Rather, in performing the subtraction, the 2 is changed to two's compliment (FEH) and this is added to Q. Thus, if Q is less than 2, there will be no carry and the program will branch to PLACE_1.

Thus, so far we know that if Q < 2 then the program goes to PLACE_1.

If Q is equal to 2, the subtraction is implemented as 2 + FEH. Note that a carry does occur and thus on equality the program branches to PLACE_2.

Thus, the above code;

Q < 2	PLACE_1
Q >=2   PLACE_2

But, what if we wanted the program to go to one place if Q <= 2, we could turn the subtraction around;

MOVF Q, W
SUBLW .2	; W = 2 - Q
BTFSS STATUS, C
GOTO PLACE_1
GOTO PLACE_2

If Q is 1, the subtraction is implemented as 2 + FF. A carry occurs. Thus, if Q < 2, the program branches to PLACE_2.

If Q is equal to 2, the subtraction is 2 + FE. A carry occurs. Thus, if Q = 2, the program is redirected to PLACE_2.

If Q is 3, the subtraction is 2 + FD. No carry occurs. Thus, if Q > 2, the program branches to PLACE_1.

After going through the above, a natural impulse is to resolve never to compare anything, which is ridiculous or resolve to always use some sort of a table.

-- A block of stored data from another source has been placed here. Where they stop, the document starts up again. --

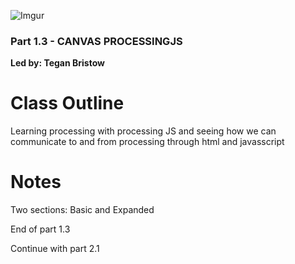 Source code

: ![Imgur](http://i.imgur.com/VIKVCOf.png)

### Part 1.3 - CANVAS PROCESSINGJS
**Led by: Tegan Bristow**  

Class Outline
=============

Learning processing with processing JS and seeing how we can communicate to and from processing through html and javasscript

Notes
=====

Two sections: Basic and Expanded

End of part 1.3

Continue with part 2.1
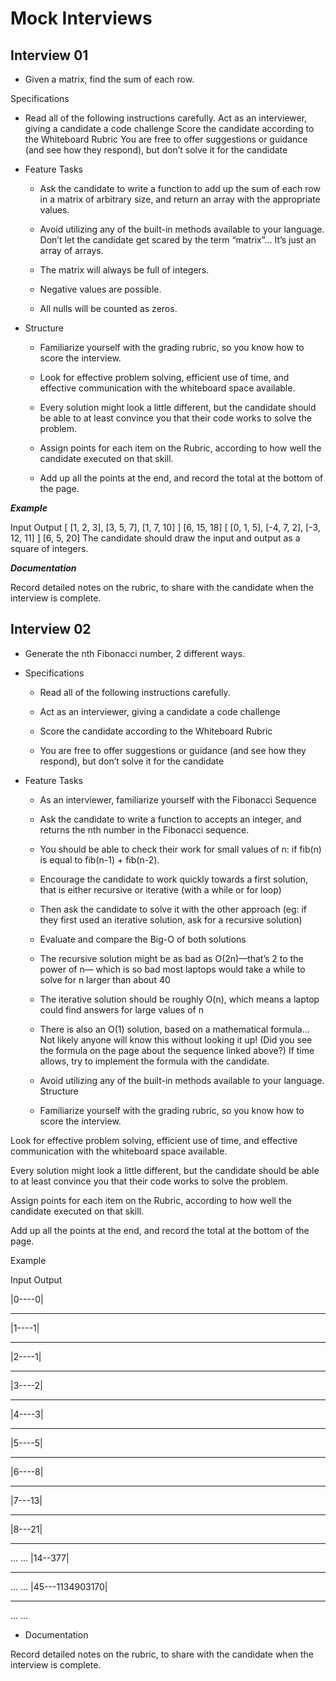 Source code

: # Mock Interviews

## Interview 01

- Given a matrix, find the sum of each row.

Specifications

- Read all of the following instructions carefully.
    Act as an interviewer, giving a candidate a code challenge
    Score the candidate according to the Whiteboard Rubric
    You are free to offer suggestions or guidance (and see how they respond), but don’t solve it for the candidate

- Feature Tasks

  - Ask the candidate to write a function to add up the sum of each row in a matrix of arbitrary size, and return an array with the appropriate values.

  - Avoid utilizing any of the built-in methods available to your language.
Don’t let the candidate get scared by the term “matrix”… It’s just an array of arrays.

  - The matrix will always be full of integers.

  - Negative values are possible.

  - All nulls will be counted as zeros.

- Structure

  - Familiarize yourself with the grading rubric, so you know how to score the interview.

  - Look for effective problem solving, efficient use of time, and effective communication with the whiteboard space available.

  - Every solution might look a little different, but the candidate should be able to at least convince you that their code works to solve the problem.

  - Assign points for each item on the Rubric, according to how well the candidate executed on that skill.

  - Add up all the points at the end, and record the total at the bottom of the page.
  
***Example***

Input Output
[ [1, 2, 3], [3, 5, 7], [1, 7, 10] ] [6, 15, 18]
[ [0, 1, 5], [-4, 7, 2], [-3, 12, 11] ] [6, 5, 20]
The candidate should draw the input and output as a square of integers.

***Documentation***

Record detailed notes on the rubric, to share with the candidate when the interview is complete.

## Interview 02

- Generate the nth Fibonacci number, 2 different ways.

- Specifications

  - Read all of the following instructions carefully.

  - Act as an interviewer, giving a candidate a code challenge

  - Score the candidate according to the Whiteboard Rubric

  - You are free to offer suggestions or guidance (and see how they respond), but don’t solve it for the candidate

- Feature Tasks

  - As an interviewer, familiarize yourself with the Fibonacci Sequence

  - Ask the candidate to write a function to accepts an integer, and returns the nth number in the Fibonacci sequence.

  - You should be able to check their work for small values of n: if fib(n) is equal to fib(n-1) + fib(n-2).

  - Encourage the candidate to work quickly towards a first solution, that is either recursive or iterative (with a while or for loop)

  - Then ask the candidate to solve it with the other approach (eg: if they first used an iterative solution, ask for a recursive solution)

  - Evaluate and compare the Big-O of both solutions

  - The recursive solution might be as bad as O(2n)—that’s 2 to the power of n— which is so bad most laptops would take a while to solve for n larger than about 40

  - The iterative solution should be roughly O(n), which means a laptop could find answers for large values of n

  - There is also an O(1) solution, based on a mathematical formula… Not likely anyone will know this without looking it up! (Did you see the formula on the page about the sequence linked above?) If time allows, try to implement the formula with the candidate.

  - Avoid utilizing any of the built-in methods available to your language.
Structure

  - Familiarize yourself with the grading rubric, so you know how to score the interview.

Look for effective problem solving, efficient use of time, and effective communication with the whiteboard space available.

Every solution might look a little different, but the candidate should be able to at least convince you that their code works to solve the problem.

Assign points for each item on the Rubric, according to how well the candidate executed on that skill.

Add up all the points at the end, and record the total at the bottom of the page.

Example

Input Output

|0----0|
________
|1----1|
________
|2----1|
________
|3----2|
________
|4----3|
________
|5----5|
________
|6----8|
________
|7---13|
________
|8---21|
________
... ...
|14--377|
________
... ...
|45---1134903170|
_________________
... ...

- Documentation

Record detailed notes on the rubric, to share with the candidate when the interview is complete.
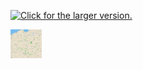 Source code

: 


<a href="https://grupaeurocash.pl/html/mapa-zakupydlaseniora.html"><img src="https://drive.google.com/uc?export=view&id=1IpeqfFKIeNRzFi3lhQEg4XI_6d8xzSQC" style="width: 30px; max-width: 100%; height: auto" title="Click for the larger version." /></a>


<a href="https://grupaeurocash.pl/html/mapa-zakupydlaseniora.html"><img src="https://github.com/jachuR/zip_codes/blob/master/images/mapa.jpg" style="width: 50px; max-width: 100%; height: auto" title="Click for the larger version." /></a>
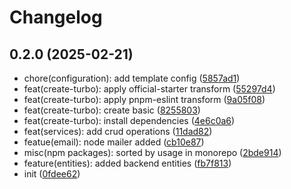 # Changelog

## 0.2.0 (2025-02-21)

- chore(configuration): add template config ([5857ad1](https://github.com/Sagar-v4/no-auth/commit/5857ad1))
- feat(create-turbo): apply official-starter transform ([55297d4](https://github.com/Sagar-v4/no-auth/commit/55297d4))
- feat(create-turbo): apply pnpm-eslint transform ([9a05f08](https://github.com/Sagar-v4/no-auth/commit/9a05f08))
- feat(create-turbo): create basic ([8255803](https://github.com/Sagar-v4/no-auth/commit/8255803))
- feat(create-turbo): install dependencies ([4e6c0a6](https://github.com/Sagar-v4/no-auth/commit/4e6c0a6))
- feat(services): add crud operations ([11dad82](https://github.com/Sagar-v4/no-auth/commit/11dad82))
- featue(email): node mailer added ([cb10e87](https://github.com/Sagar-v4/no-auth/commit/cb10e87))
- misc(npm packages): sorted by usage in monorepo ([2bde914](https://github.com/Sagar-v4/no-auth/commit/2bde914))
- feature(entities): added backend entities ([fb7f813](https://github.com/Sagar-v4/no-auth/commit/fb7f813))
- init ([0fdee62](https://github.com/Sagar-v4/no-auth/commit/0fdee62))
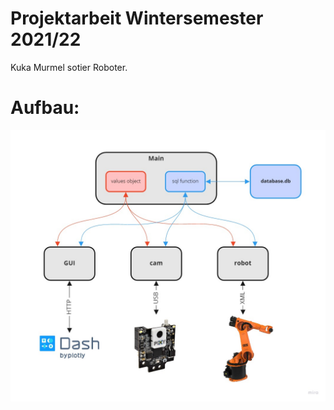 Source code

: # Projektarbeit Wintersemester 2021/22
Kuka Murmel sotier Roboter.
# Aufbau:
![Database](./pictures/aufbau.jpg) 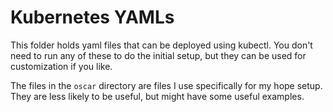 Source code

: # Kubernetes YAMLs

This folder holds yaml files that can be deployed using kubectl. You don't need to run any of these to do the initial setup, but they can be used for customization if you like.

The files in the `oscar` directory are files I use specifically for my hope setup. They are less likely to be useful, but might have some useful examples.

I would encourage you to take neither position, but, rather, when confronted with a compare operation, to write the code even if it is incorrect. (Somehow our educational system fails to offer that this is a valid approach). Then puzzle through its operation using numbers you understand such as 1, 2 and 3. If your first walk through doesn't do what you want, turn around the order of the subtraction.

One Final Puzzlement.

Consider the above example;

MOVF Q, W
SUBLW .2	; W = 2 - Q
BTFSS STATUS, C
GOTO PLACE_1
GOTO PLACE_2

We previously argued that if Q was 1, the subtraction is implemented as 2 + FE and a carry occurs and thus the program branches to PLACE_2.

But, clearly the same should be true if Q is 0. But as the two's complement of 0 is 0, the subtraction is implemented as 2 + 0 and no carry occurs. But, wait a minute! That's not correct. Perhaps the two's complement of 0 is 100H. That is, 00 with a carry of 1 and the subtraction is implemented as 2 + 100H. I haven't seen any documentation on this, but assume the two's complement of 0 is 100H.